Exercise details:
With the entries below as the source, tally the lines that contain the string "proof" and give the number only.
┌─ Given records
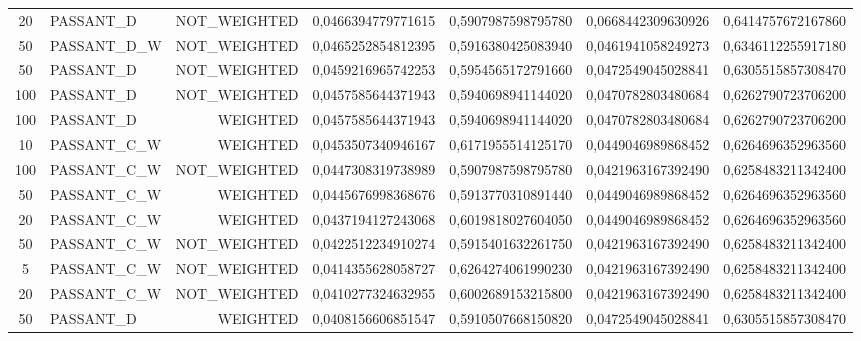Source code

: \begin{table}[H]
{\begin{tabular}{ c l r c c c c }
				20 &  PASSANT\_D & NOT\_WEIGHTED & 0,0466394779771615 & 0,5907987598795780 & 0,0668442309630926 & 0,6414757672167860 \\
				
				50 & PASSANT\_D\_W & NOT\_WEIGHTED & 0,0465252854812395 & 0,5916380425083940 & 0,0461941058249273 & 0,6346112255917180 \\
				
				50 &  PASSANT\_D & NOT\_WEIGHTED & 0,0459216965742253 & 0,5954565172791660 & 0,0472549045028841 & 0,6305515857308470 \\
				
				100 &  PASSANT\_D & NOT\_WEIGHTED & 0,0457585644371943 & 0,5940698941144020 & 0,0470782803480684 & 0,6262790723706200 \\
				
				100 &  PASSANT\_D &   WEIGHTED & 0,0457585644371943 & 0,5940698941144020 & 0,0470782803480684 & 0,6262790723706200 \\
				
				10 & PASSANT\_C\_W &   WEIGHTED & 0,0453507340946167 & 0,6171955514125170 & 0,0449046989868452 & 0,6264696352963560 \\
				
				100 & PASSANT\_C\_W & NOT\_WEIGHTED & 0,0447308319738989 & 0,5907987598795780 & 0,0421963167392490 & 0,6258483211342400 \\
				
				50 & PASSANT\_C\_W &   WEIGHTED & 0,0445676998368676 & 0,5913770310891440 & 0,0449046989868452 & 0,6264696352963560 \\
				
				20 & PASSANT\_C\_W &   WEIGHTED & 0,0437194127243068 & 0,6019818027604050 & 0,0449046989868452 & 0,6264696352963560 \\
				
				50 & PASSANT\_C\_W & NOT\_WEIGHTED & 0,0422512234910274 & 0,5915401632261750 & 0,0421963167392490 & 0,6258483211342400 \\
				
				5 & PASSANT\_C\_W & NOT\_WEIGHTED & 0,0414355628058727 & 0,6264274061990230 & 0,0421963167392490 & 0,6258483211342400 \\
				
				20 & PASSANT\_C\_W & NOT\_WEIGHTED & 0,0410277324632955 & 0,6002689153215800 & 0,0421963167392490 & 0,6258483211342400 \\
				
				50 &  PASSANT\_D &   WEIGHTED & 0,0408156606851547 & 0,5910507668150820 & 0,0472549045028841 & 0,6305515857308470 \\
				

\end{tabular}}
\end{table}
└─
┌─ Given records
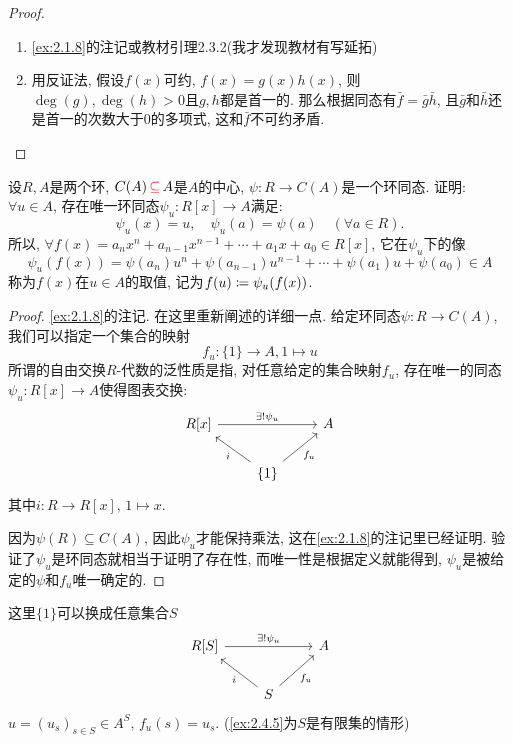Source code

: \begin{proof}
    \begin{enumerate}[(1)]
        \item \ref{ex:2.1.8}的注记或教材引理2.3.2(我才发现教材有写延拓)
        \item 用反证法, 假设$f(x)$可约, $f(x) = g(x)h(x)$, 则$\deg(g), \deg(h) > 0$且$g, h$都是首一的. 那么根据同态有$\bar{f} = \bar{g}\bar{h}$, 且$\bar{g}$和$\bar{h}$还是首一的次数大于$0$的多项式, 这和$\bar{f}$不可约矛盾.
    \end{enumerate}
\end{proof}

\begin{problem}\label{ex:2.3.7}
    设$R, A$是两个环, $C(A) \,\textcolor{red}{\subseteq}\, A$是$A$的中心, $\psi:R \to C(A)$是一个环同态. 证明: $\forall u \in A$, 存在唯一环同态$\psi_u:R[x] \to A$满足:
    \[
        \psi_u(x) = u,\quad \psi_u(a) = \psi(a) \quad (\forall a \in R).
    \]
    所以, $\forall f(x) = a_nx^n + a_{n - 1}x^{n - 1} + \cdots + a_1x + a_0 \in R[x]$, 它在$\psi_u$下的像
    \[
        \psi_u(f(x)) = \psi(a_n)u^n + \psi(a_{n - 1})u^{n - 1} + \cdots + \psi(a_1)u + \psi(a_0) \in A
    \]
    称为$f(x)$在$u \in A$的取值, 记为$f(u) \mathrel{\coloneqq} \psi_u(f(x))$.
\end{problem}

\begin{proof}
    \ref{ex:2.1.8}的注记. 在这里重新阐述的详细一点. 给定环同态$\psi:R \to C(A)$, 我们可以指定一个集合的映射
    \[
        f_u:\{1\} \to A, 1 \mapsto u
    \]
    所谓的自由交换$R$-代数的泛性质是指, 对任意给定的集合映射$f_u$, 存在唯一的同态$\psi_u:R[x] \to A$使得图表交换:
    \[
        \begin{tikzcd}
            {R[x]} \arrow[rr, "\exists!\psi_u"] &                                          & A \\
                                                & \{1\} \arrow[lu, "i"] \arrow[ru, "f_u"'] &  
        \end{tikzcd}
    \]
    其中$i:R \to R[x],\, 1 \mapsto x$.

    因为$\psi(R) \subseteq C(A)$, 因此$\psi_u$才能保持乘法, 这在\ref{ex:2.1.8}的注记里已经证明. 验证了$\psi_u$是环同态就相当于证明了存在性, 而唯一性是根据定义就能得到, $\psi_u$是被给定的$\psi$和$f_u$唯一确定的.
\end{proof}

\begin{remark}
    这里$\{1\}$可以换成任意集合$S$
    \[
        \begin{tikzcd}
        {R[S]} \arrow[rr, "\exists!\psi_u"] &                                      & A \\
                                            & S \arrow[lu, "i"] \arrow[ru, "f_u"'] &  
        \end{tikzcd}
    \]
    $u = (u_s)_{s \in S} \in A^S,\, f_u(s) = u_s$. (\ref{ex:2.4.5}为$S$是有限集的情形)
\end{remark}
└─
┌─ Given records
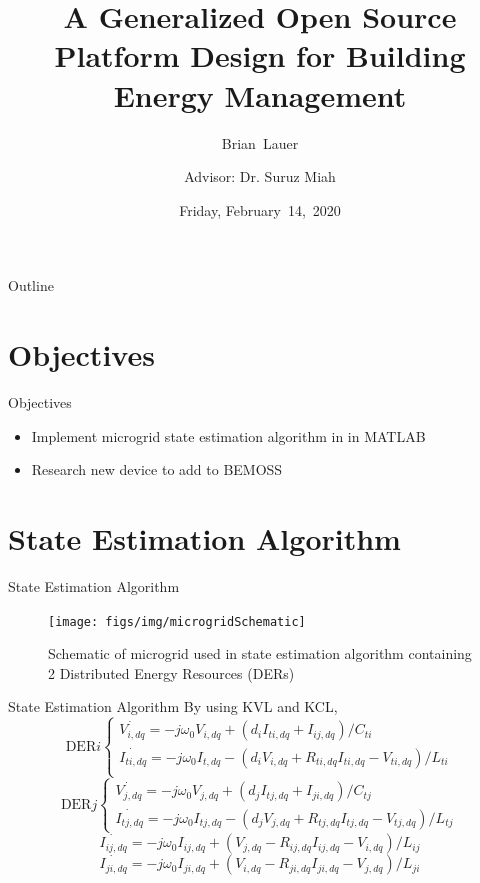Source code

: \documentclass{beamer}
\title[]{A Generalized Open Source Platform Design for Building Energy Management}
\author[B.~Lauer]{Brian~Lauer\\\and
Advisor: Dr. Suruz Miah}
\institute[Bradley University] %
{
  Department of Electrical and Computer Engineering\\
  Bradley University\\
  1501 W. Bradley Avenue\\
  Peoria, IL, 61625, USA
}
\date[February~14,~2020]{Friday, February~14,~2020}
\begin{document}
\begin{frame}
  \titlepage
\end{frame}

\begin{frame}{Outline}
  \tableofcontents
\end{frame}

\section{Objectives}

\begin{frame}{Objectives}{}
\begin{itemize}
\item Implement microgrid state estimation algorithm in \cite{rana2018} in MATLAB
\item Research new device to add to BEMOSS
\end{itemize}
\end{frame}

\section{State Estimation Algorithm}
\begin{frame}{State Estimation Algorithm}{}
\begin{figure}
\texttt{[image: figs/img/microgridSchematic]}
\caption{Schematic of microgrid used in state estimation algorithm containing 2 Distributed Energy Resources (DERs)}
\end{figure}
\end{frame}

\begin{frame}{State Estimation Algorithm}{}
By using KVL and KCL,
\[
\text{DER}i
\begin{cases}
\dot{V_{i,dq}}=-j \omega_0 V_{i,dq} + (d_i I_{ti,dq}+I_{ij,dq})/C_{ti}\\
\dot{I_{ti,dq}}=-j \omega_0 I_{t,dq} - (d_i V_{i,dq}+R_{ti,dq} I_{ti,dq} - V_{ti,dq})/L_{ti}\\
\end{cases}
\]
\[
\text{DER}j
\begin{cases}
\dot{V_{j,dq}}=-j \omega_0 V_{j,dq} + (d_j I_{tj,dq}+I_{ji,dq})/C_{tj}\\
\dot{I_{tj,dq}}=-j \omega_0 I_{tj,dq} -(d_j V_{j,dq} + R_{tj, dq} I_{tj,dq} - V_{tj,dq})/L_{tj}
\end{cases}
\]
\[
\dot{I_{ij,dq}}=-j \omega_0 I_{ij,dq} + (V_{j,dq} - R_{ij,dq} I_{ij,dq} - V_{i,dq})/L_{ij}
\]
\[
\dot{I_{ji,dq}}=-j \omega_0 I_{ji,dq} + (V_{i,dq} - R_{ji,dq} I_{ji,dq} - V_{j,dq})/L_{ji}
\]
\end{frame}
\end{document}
└─
Response area:
4